Requirement: The tail of the records, from the line containing "Comment servir sans" through the final line, should be printed exactly and on its own.

Records provided:
_ _ _
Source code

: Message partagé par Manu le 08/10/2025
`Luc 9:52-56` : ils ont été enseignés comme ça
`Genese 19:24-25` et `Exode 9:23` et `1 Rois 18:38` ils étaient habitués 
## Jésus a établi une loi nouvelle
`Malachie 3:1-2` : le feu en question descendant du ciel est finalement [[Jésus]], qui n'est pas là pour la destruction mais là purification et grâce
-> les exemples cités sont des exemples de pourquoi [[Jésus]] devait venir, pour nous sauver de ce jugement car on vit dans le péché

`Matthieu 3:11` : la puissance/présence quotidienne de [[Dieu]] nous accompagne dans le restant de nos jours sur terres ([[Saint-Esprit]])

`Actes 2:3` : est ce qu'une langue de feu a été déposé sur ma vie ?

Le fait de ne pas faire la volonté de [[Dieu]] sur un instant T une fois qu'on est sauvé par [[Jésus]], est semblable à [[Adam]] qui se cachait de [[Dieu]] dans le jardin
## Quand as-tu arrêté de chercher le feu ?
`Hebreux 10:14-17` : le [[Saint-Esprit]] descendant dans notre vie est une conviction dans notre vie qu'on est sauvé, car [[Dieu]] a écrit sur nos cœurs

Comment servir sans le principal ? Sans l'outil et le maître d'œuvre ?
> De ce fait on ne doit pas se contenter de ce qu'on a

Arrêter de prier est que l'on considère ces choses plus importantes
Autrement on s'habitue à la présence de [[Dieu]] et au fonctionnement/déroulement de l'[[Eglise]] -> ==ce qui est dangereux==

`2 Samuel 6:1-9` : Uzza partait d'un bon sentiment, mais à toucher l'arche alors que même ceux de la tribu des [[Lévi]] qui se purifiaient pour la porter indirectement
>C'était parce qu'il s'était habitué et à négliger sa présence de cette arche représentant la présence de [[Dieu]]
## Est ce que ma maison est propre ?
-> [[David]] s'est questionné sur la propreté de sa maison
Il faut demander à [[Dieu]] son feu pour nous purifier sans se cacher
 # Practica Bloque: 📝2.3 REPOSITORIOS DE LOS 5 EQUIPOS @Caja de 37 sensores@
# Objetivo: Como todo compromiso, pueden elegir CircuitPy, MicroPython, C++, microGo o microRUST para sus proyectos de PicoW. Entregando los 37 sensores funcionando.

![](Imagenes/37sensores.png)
_ _ _
Exercise answer:
Comment servir sans le principal ? Sans l'outil et le maître d'œuvre ?
> De ce fait on ne doit pas se contenter de ce qu'on a

Arrêter de prier est que l'on considère ces choses plus importantes
Autrement on s'habitue à la présence de [[Dieu]] et au fonctionnement/déroulement de l'[[Eglise]] -> ==ce qui est dangereux==

`2 Samuel 6:1-9` : Uzza partait d'un bon sentiment, mais à toucher l'arche alors que même ceux de la tribu des [[Lévi]] qui se purifiaient pour la porter indirectement
>C'était parce qu'il s'était habitué et à négliger sa présence de cette arche représentant la présence de [[Dieu]]
## Est ce que ma maison est propre ?
-> [[David]] s'est questionné sur la propreté de sa maison
Il faut demander à [[Dieu]] son feu pour nous purifier sans se cacher
 # Practica Bloque: 📝2.3 REPOSITORIOS DE LOS 5 EQUIPOS @Caja de 37 sensores@
# Objetivo: Como todo compromiso, pueden elegir CircuitPy, MicroPython, C++, microGo o microRUST para sus proyectos de PicoW. Entregando los 37 sensores funcionando.

![](Imagenes/37sensores.png)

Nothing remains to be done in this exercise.